Especially, since using fiber for everything but the last foot (TLF, lol) was far more
reliable.
I do hope that the archivists view the delivery mechanisms like the T1, POTS, and so on as
having historical significance and are inextricably linked to UNIX. Talking to anyone
that worked on the Bell System (and later telcos) always reveal great stories. Many are
worthy of preservation.
Incidentally, I had a similar issue with a staffer needing remote access. There were no
viable wired solutions. However, surprisingly, 4G MIFI with an unlimited data plan
actually was a stable solution—-and she even received a dedicated IP.
Bill Corcoran
On Dec 7, 2017, at 9:04 AM, Ron Natalie
<ron@ronnatalie.com<mailto:ron@ronnatalie.com>> wrote:
T1 wasn't cheap nor ubiquitous.
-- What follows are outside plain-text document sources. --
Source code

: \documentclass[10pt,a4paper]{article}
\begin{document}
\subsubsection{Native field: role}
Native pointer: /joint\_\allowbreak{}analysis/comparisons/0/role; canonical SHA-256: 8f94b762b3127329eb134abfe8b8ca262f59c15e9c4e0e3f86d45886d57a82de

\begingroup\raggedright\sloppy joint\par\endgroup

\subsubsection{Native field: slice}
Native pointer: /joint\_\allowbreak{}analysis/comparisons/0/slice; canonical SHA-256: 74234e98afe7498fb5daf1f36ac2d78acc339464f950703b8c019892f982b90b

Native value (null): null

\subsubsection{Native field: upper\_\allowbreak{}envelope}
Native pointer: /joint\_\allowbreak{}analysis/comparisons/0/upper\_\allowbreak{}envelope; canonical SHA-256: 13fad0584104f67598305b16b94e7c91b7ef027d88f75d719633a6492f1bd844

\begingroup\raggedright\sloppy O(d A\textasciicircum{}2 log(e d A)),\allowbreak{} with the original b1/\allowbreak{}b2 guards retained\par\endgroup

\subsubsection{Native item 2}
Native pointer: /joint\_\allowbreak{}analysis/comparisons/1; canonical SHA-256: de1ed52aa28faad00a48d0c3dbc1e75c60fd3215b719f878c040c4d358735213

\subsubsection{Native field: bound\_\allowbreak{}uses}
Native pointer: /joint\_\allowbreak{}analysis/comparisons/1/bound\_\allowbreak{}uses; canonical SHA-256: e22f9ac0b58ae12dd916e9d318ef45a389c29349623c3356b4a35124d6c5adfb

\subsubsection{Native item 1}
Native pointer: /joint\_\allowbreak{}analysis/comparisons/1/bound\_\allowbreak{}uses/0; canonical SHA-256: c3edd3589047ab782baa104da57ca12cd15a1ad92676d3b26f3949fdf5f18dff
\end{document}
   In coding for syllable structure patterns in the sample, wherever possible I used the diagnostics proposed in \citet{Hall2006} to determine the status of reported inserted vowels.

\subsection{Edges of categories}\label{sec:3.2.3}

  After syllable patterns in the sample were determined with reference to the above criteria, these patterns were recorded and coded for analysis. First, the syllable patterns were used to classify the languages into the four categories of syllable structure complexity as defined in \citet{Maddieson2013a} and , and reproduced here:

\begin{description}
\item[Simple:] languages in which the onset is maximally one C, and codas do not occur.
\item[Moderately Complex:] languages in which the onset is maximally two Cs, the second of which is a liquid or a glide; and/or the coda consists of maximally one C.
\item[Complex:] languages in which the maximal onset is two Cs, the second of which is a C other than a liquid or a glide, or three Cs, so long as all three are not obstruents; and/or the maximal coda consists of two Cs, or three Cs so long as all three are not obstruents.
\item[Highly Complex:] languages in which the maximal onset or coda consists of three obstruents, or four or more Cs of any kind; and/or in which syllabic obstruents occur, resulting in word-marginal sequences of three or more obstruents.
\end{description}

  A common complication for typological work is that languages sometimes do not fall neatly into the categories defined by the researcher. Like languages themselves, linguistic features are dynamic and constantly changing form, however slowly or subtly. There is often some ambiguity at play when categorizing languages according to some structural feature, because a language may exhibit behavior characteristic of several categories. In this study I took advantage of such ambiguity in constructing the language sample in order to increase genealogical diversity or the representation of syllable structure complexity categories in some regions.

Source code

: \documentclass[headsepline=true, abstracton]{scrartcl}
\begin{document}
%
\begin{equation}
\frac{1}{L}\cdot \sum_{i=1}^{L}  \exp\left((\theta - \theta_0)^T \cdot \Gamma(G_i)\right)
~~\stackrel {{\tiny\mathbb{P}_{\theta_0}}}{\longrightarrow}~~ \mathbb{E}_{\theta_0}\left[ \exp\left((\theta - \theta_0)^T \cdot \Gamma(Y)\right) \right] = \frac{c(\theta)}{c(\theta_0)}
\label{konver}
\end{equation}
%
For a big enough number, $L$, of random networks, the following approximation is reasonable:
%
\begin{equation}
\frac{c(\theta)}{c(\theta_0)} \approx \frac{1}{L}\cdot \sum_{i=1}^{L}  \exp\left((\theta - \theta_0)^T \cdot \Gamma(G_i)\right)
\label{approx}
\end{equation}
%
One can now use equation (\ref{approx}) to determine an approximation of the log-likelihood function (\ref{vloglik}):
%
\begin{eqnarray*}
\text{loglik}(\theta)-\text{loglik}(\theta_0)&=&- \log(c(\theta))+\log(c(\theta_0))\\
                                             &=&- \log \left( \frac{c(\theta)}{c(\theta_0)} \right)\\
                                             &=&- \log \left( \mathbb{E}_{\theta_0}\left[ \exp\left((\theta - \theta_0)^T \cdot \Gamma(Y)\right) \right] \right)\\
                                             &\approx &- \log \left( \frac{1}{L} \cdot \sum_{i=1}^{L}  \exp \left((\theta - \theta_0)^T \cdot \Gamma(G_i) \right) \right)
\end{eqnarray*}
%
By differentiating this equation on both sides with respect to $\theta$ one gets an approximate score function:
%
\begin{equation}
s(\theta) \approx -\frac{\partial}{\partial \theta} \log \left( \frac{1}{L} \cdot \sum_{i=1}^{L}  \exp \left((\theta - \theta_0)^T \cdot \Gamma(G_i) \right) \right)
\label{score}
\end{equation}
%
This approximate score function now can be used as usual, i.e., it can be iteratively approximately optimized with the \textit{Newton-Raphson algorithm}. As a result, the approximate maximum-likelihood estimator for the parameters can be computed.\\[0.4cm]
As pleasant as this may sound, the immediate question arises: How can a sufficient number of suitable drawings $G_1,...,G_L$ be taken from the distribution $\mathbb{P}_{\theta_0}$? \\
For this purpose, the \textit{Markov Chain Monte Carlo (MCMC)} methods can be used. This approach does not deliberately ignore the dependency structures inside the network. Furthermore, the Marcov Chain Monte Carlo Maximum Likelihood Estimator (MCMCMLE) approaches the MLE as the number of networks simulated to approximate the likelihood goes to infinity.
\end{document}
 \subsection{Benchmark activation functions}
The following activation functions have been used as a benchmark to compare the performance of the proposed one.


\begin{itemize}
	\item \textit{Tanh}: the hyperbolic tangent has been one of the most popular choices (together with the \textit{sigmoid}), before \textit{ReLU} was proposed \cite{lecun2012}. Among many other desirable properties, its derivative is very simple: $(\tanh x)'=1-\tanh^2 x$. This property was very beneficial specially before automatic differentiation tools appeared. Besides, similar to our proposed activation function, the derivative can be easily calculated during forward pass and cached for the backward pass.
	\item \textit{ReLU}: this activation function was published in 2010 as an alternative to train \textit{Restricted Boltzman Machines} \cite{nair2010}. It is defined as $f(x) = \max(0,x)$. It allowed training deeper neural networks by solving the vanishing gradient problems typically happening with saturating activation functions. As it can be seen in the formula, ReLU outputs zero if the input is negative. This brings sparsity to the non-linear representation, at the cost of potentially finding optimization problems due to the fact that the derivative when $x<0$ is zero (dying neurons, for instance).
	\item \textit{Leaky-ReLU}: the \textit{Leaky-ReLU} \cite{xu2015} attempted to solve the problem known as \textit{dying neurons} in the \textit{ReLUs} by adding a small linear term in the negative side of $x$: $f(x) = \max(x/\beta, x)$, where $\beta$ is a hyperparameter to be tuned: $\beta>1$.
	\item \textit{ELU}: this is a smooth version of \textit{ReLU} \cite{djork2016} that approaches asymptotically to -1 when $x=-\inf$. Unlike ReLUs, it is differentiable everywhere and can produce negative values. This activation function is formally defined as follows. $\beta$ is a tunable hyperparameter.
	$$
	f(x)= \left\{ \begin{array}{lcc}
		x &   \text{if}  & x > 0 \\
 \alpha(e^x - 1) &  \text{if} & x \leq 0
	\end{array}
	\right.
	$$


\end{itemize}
I ran the networking for the degree granting
public colleges in NJ (which on the whole is a fairly metropolitan area) but there were
places we couldn't get it.
It was also expensive. Old school copper T1 required repeaters every quarter mile or so.
Debugging could be fun. At least our telco (NJ Bell) back then could move the loop
back around while I did tests to tell them where the line was failing.
And yeah, I live in one of those backwaters now. No cable, no fiber optic anything. I
use two DSL lines to get an aggregate 20M down 1.5M up. That's the best the vesiges
of the old GTE telco down here can do.
ATT has fiber in communities down the road but we're too sparse to attract their
interest. Comcast won't even pull in a local drop from the main road.